Nel corso di una documentata riunione del vertice mafioso, sarebbe stato rimproverato al capo famiglia della Noce, l’avvenuto aumento di nuove attività commerciali che andavano sottoposte a un più incisivo controllo della famiglia mafiosa, sicchè quest’ultimo si sarebbero impegnato a fare il possibile per riportare il territorio e le relative attività economiche sotto il totale controllo della famiglia mafiosa, nonostante fosse conscio dei rischi connessi ad una sua sovraesposizione nella riscossione del pizzo.

Il controllo del territorio sarebbe stato esercitato in modo capillare, anche un furto di un’auto o in un’abitazione avrebbe ingenerato l’irritazione di cosa nostra che, tramite i suoi affiliati, così come emerso in corso di indagine, si sarebbe attivata per individuarne gli autori ed evitare ulteriori episodi come anche l’occupazione abusiva degli immobili sarebbe stata sottoposta all’autorizzazione mafiosa, scegliendo anche gli eventuali beneficiari di fatto.
Nessuna attività produttiva sfuggirebbe alle attenzioni di cosa nostra, dal negoziante all’ambulante; tutti gli esercenti sarebbero soggetti alle presunte pretese del pizzo quando non addirittura costretti, ab origine, a chiedere l’autorizzazione prima di avviare i lavori.

Ne sarebbe la dimostrazione l’autorizzazione all’installazione di alcuni distributori a gettoni presso esercizi commerciali della zona, ovvero l’autorizzazione all’acquisto di un parcheggio con il preciso divieto all’avviamento della connessa attività di autolavaggio, utilizzando argomentazioni perfettamente aderenti alla logica mafiosa e per concludere, l’autorizzazione alla ristrutturazione di immobili.

Nel corso di un episodio un commerciante sarebbe stato duramente rimproverato in quanto, nonostante stesse attraversando un periodo di difficoltà economiche, alle pretese estorsive avrebbe osato rispondere in modo ritenuto “oltraggioso” all’emissario di cosa nostra.
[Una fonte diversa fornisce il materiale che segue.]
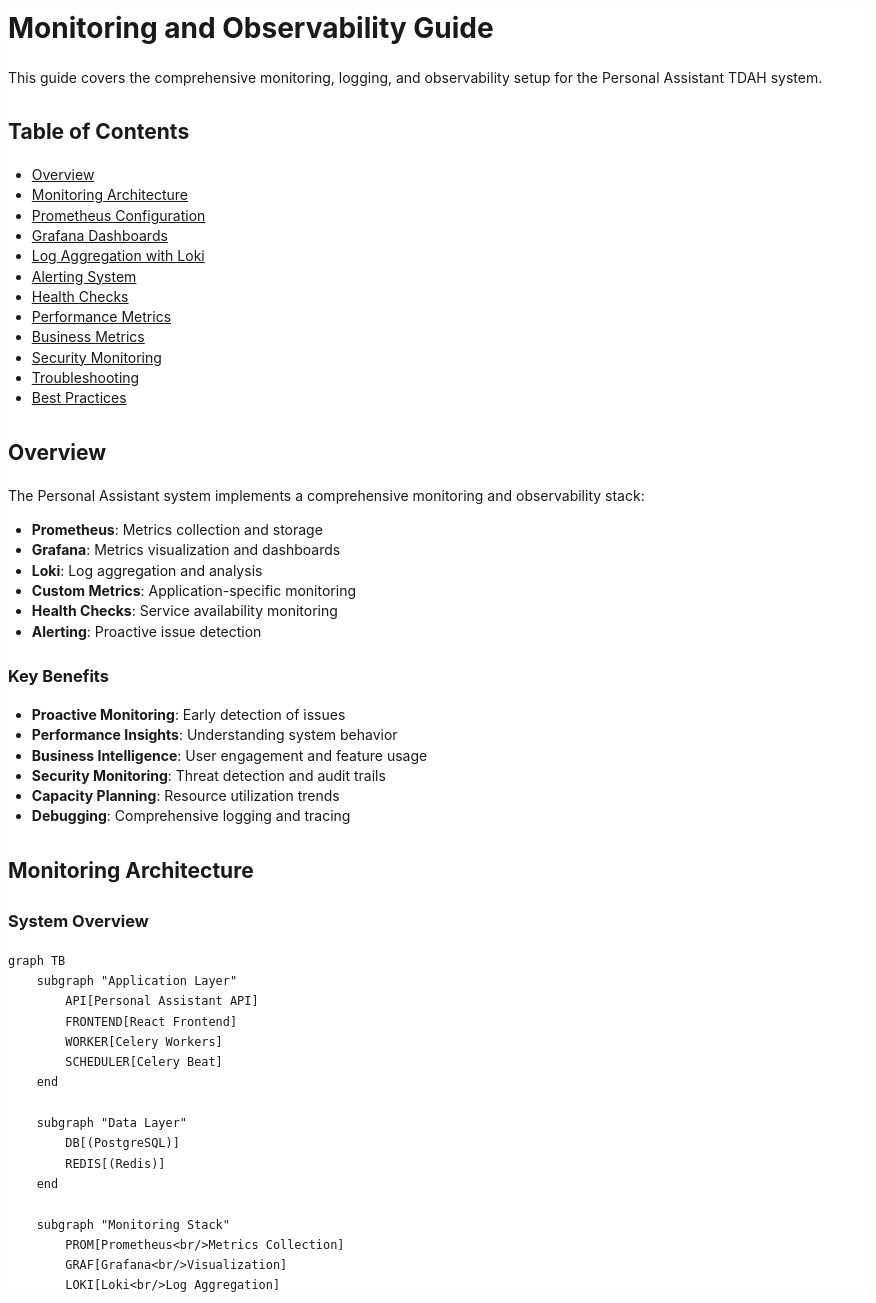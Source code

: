 # Monitoring and Observability Guide

This guide covers the comprehensive monitoring, logging, and observability setup for the Personal Assistant TDAH system.

## Table of Contents

- [Overview](#overview)
- [Monitoring Architecture](#monitoring-architecture)
- [Prometheus Configuration](#prometheus-configuration)
- [Grafana Dashboards](#grafana-dashboards)
- [Log Aggregation with Loki](#log-aggregation-with-loki)
- [Alerting System](#alerting-system)
- [Health Checks](#health-checks)
- [Performance Metrics](#performance-metrics)
- [Business Metrics](#business-metrics)
- [Security Monitoring](#security-monitoring)
- [Troubleshooting](#troubleshooting)
- [Best Practices](#best-practices)

## Overview

The Personal Assistant system implements a comprehensive monitoring and observability stack:

- **Prometheus**: Metrics collection and storage
- **Grafana**: Metrics visualization and dashboards
- **Loki**: Log aggregation and analysis
- **Custom Metrics**: Application-specific monitoring
- **Health Checks**: Service availability monitoring
- **Alerting**: Proactive issue detection

### Key Benefits

- **Proactive Monitoring**: Early detection of issues
- **Performance Insights**: Understanding system behavior
- **Business Intelligence**: User engagement and feature usage
- **Security Monitoring**: Threat detection and audit trails
- **Capacity Planning**: Resource utilization trends
- **Debugging**: Comprehensive logging and tracing

## Monitoring Architecture

### System Overview

```mermaid
graph TB
    subgraph "Application Layer"
        API[Personal Assistant API]
        FRONTEND[React Frontend]
        WORKER[Celery Workers]
        SCHEDULER[Celery Beat]
    end

    subgraph "Data Layer"
        DB[(PostgreSQL)]
        REDIS[(Redis)]
    end

    subgraph "Monitoring Stack"
        PROM[Prometheus<br/>Metrics Collection]
        GRAF[Grafana<br/>Visualization]
        LOKI[Loki<br/>Log Aggregation]
```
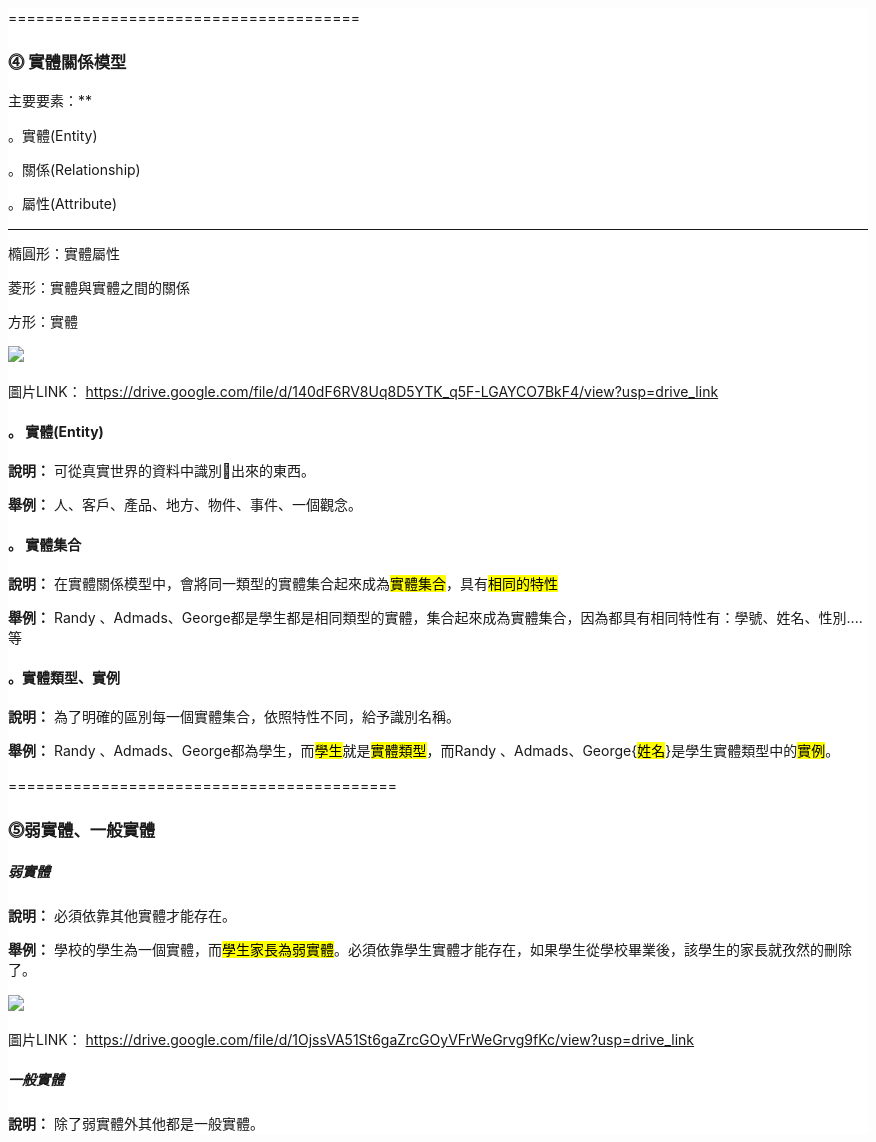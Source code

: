 ======================================

### ⓸ 實體關係模型

主要要素：**

。實體(Entity)

。關係(Relationship)

。屬性(Attribute) 

--------------------------------------------------

橢圓形：實體屬性

菱形：實體與實體之間的關係

方形：實體

![](C:\Users\88697\AppData\Roaming\marktext\images\2024-10-30-13-33-29-image.png)

圖片LINK：  https://drive.google.com/file/d/140dF6RV8Uq8D5YTK_q5F-LGAYCO7BkF4/view?usp=drive_link

#### 。 實體(Entity)

**說明：** 可從真實世界的資料中識別出來的東西。

**舉例：** 人、客戶、產品、地方、物件、事件、一個觀念。

#### 。 實體集合

**說明：** 在實體關係模型中，會將同一類型的實體集合起來成為<mark>實體集合</mark>，具有<mark>相同的特性</mark>

**舉例：** Randy 、Admads、George都是學生都是相同類型的實體，集合起來成為實體集合，因為都具有相同特性有：學號、姓名、性別....等

#### 。實體類型、實例

**說明：** 為了明確的區別每一個實體集合，依照特性不同，給予識別名稱。

**舉例：** Randy 、Admads、George都為學生，而<mark>學生</mark>就是<mark>實體類型</mark>，而Randy 、Admads、George{<mark>姓名</mark>}是學生實體類型中的<mark>實例</mark>。

==========================================

### ⓹弱實體、一般實體

##### 弱實體

**說明：** 必須依靠其他實體才能存在。

**舉例：** 學校的學生為一個實體，而<mark>學生家長為弱實體</mark>。必須依靠學生實體才能存在，如果學生從學校畢業後，該學生的家長就孜然的刪除了。

![](C:\Users\88697\AppData\Roaming\marktext\images\2024-10-30-14-05-20-image.png)

圖片LINK：  https://drive.google.com/file/d/1OjssVA51St6gaZrcGOyVFrWeGrvg9fKc/view?usp=drive_link

##### 一般實體

**說明：** 除了弱實體外其他都是一般實體。
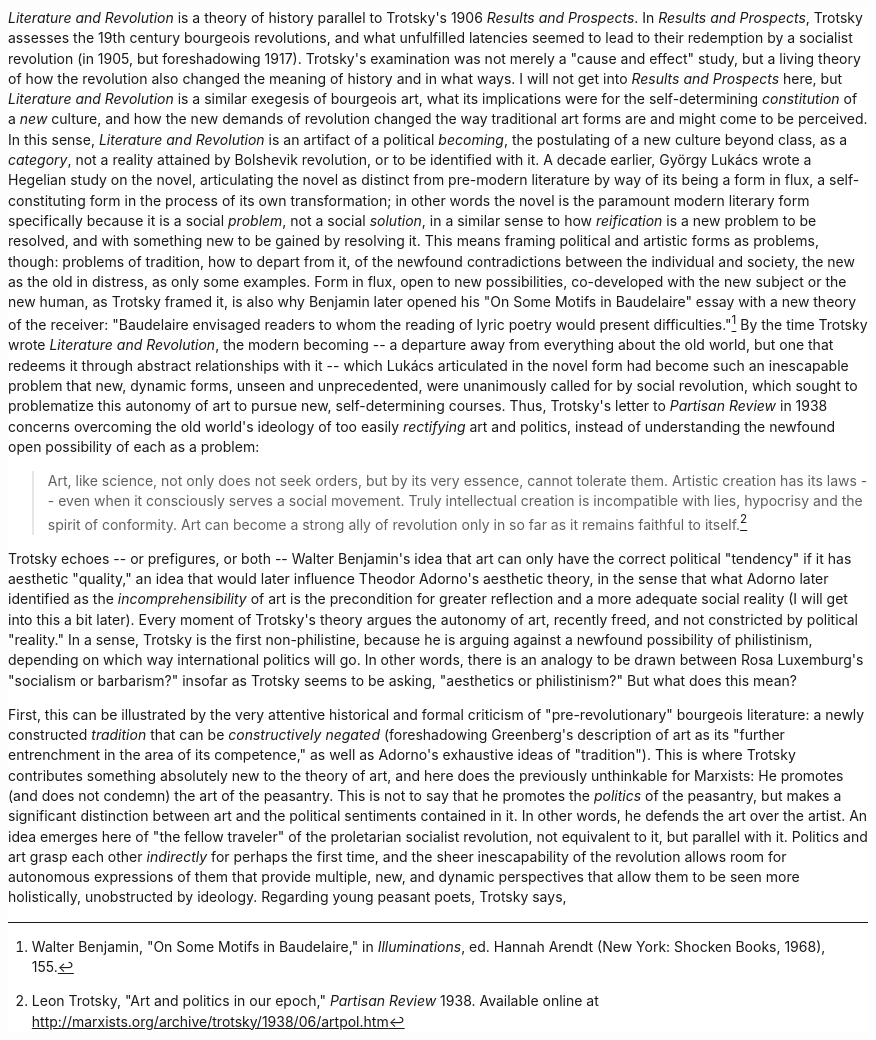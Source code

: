 *Literature and Revolution* is a theory of history parallel to Trotsky's 1906 *Results and Prospects*. In *Results and Prospects*, Trotsky assesses the 19th century bourgeois revolutions, and what unfulfilled latencies seemed to lead to their redemption by a socialist revolution (in 1905, but foreshadowing 1917). Trotsky's examination was not merely a "cause and effect" study, but a living theory of how the revolution also changed the meaning of history and in what ways. I will not get into *Results and Prospects* here, but *Literature and Revolution* is a similar exegesis of bourgeois art, what its implications were for the self-determining *constitution* of a *new* culture, and how the new demands of revolution changed the way traditional art forms are and might come to be perceived. In this sense, *Literature and Revolution* is an artifact of a political *becoming*, the postulating of a new culture beyond class, as a *category*, not a reality attained by Bolshevik revolution, or to be identified with it. A decade earlier, György Lukács wrote a Hegelian study on the novel, articulating the novel as distinct from pre-modern literature by way of its being a form in flux, a self-constituting form in the process of its own transformation; in other words the novel is the paramount modern literary form specifically because it is a social *problem*, not a social *solution*, in a similar sense to how *reification* is a new problem to be resolved, and with something new to be gained by resolving it. This means framing political and artistic forms as problems, though: problems of tradition, how to depart from it, of the newfound contradictions between the individual and society, the new as the old in distress, as only some examples. Form in flux, open to new possibilities, co-developed with the new subject or the new human, as Trotsky framed it, is also why Benjamin later opened his "On Some Motifs in Baudelaire" essay with a new theory of the receiver: "Baudelaire envisaged readers to whom the reading of lyric poetry would present difficulties."[^2] By the time Trotsky wrote *Literature and Revolution*, the modern becoming -- a departure away from everything about the old world, but one that redeems it through abstract relationships with it -- which Lukács articulated in the novel form had become such an inescapable problem that new, dynamic forms, unseen and unprecedented, were unanimously called for by social revolution, which sought to problematize this autonomy of art to pursue new, self-determining courses. Thus, Trotsky's letter to *Partisan Review* in 1938 concerns overcoming the old world's ideology of too easily *rectifying* art and politics, instead of understanding the newfound open possibility of each as a problem:

> Art, like science, not only does not seek orders, but by its very essence, cannot tolerate them. Artistic creation has its laws -- even when it consciously serves a social movement. Truly intellectual creation is incompatible with lies, hypocrisy and the spirit of conformity. Art can become a strong ally of revolution only in so far as it remains faithful to itself.[^3]

Trotsky echoes -- or prefigures, or both -- Walter Benjamin's idea that art can only have the correct political "tendency" if it has aesthetic "quality," an idea that would later influence Theodor Adorno's aesthetic theory, in the sense that what Adorno later identified as the *incomprehensibility* of art is the precondition for greater reflection and a more adequate social reality (I will get into this a bit later). Every moment of Trotsky's theory argues the autonomy of art, recently freed, and not constricted by political "reality." In a sense, Trotsky is the first non-philistine, because he is arguing against a newfound possibility of philistinism, depending on which way international politics will go. In other words, there is an analogy to be drawn between Rosa Luxemburg's "socialism or barbarism?" insofar as Trotsky seems to be asking, "aesthetics or philistinism?" But what does this mean?

First, this can be illustrated by the very attentive historical and formal criticism of "pre-revolutionary" bourgeois literature: a newly constructed *tradition* that can be *constructively negated* (foreshadowing Greenberg's description of art as its "further entrenchment in the area of its competence," as well as Adorno's exhaustive ideas of "tradition"). This is where Trotsky contributes something absolutely new to the theory of art, and here does the previously unthinkable for Marxists: He promotes (and does not condemn) the art of the peasantry. This is not to say that he promotes the *politics* of the peasantry, but makes a significant distinction between art and the political sentiments contained in it. In other words, he defends the art over the artist. An idea emerges here of "the fellow traveler" of the proletarian socialist revolution, not equivalent to it, but parallel with it. Politics and art grasp each other *indirectly* for perhaps the first time, and the sheer inescapability of the revolution allows room for autonomous expressions of them that provide multiple, new, and dynamic perspectives that allow them to be seen more holistically, unobstructed by ideology. Regarding young peasant poets, Trotsky says,


[^1]: J.M. Bernstein, Lydia Goehr, Gregg Horowitz, and Chris Cutrone, "The Relevance of Critical Theory to Art Today," *Platypus Review* 31 (January 2011), available online at 2011/01/01/the-relevance-of-critical-theory-to-art-today/
[^2]: Walter Benjamin, "On Some Motifs in Baudelaire," in *Illuminations*, ed. Hannah Arendt (New York: Shocken Books, 1968), 155.
[^3]: Leon Trotsky, "Art and politics in our epoch," *Partisan Review* 1938. Available online at http://marxists.org/archive/trotsky/1938/06/artpol.htm
[^4]: Leon Trotsky, *Literature and Revolution*, trans. Rose Strunsky (Chicago: Haymarket Books, 2005 (1924)), 70--71. Available online at http://marxists.org/archive/trotsky/1924/lit_revo/index.htm
[^5]: Ibid., 68.
[^6]: Ibid., 74.
[^7]: Ibid., 143--144.
[^8]: Ibid., 77--78. Italics added.
[^9]: Ibid., 76.
[^10]: György Lukács, *Theory of the Novel*, trans. Anna Bostock (Cambridge, MA: The MIT Press, 1971 (1920)), 72.
[^11]: Trotsky, *Literature and Revolution*, 133.
[^12]: Ibid., 143.
[^13]: Ibid., 67.
[^14]: Theodor Adorno, *Philosophy of Modern Music*, trans. Anne G. Mitchell and Wesley V. Blomster (New York: Continuum, 2004 (1958)), 41--42.
[^15]: Theodor Adorno, *Aesthetic Theory*, trans. Robert Hullot-Kentor (New York: Continuum 2004), 50.
[^16]: Samuel Beckett, *Three Novels: Molloy, Malone Dies, The Unnameable* (New York: Grove Press, 2009), 109.
[^17]: Walter Benjamin, "The Image of Proust," in *Selected Writings*, Howard W. Jennings et al., vol. 2, *1927-1930*, (Cambridge: Harvard University Press), 237.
In un altro caso un ambulante, alla precisa richiesta del capo famiglia della Noce, avrebbe risposto di avere prodotti di scarsa qualità ma di essere in grado di accontentarlo il giorno seguente, ricevendo in cambio l’ammonizione che, ove non avesse tenuto fede alla promessa, avrebbe dovuto lasciare la sua postazione di vendita.“

L’operazione condotta oggi dalla Polizia di Stato a carico dei componenti del direttorio del mandamento mafioso della Noce, tanto caro a Salvatore Riina, conferma il tentativo attuale di cosa nostra palermitana di mantenere
saldamente il controllo del territorio, soprattutto attraverso l’imposizione di pratiche estorsive ancora una volta tollerate da chi riceveva le richieste di pizzo. Gran parte dei componenti delle famiglie della Noce, di Cruillas e di Altarello, tratti in arresto in queste ore, avevano ricoperto in passato importanti cariche nella struttura mafiosa e per le quali avevano subito condanne definitive. La detenzione carceraria per la durata della pena comminata non ha consentito il recupero del condannato nè la sua rieducazione, tanto che riguadagnata la libertà gli odierni indagati hanno ripreso a perseguire interessi delle famiglie mafiose di appartenenza. La sola detenzione, dunque, sembra non essere stata efficace a recidere il legame tra il condannato e l’organizzazione mafiosa. Esiste una sorta di specialità del detenuto mafioso che finisce necessariamente per legittimare nei suoi confronti un trattamento detentivo peculiare”.
E’ quanto afferma il Prefetto Francesco Messina, Direttore Centrale Anticrimine.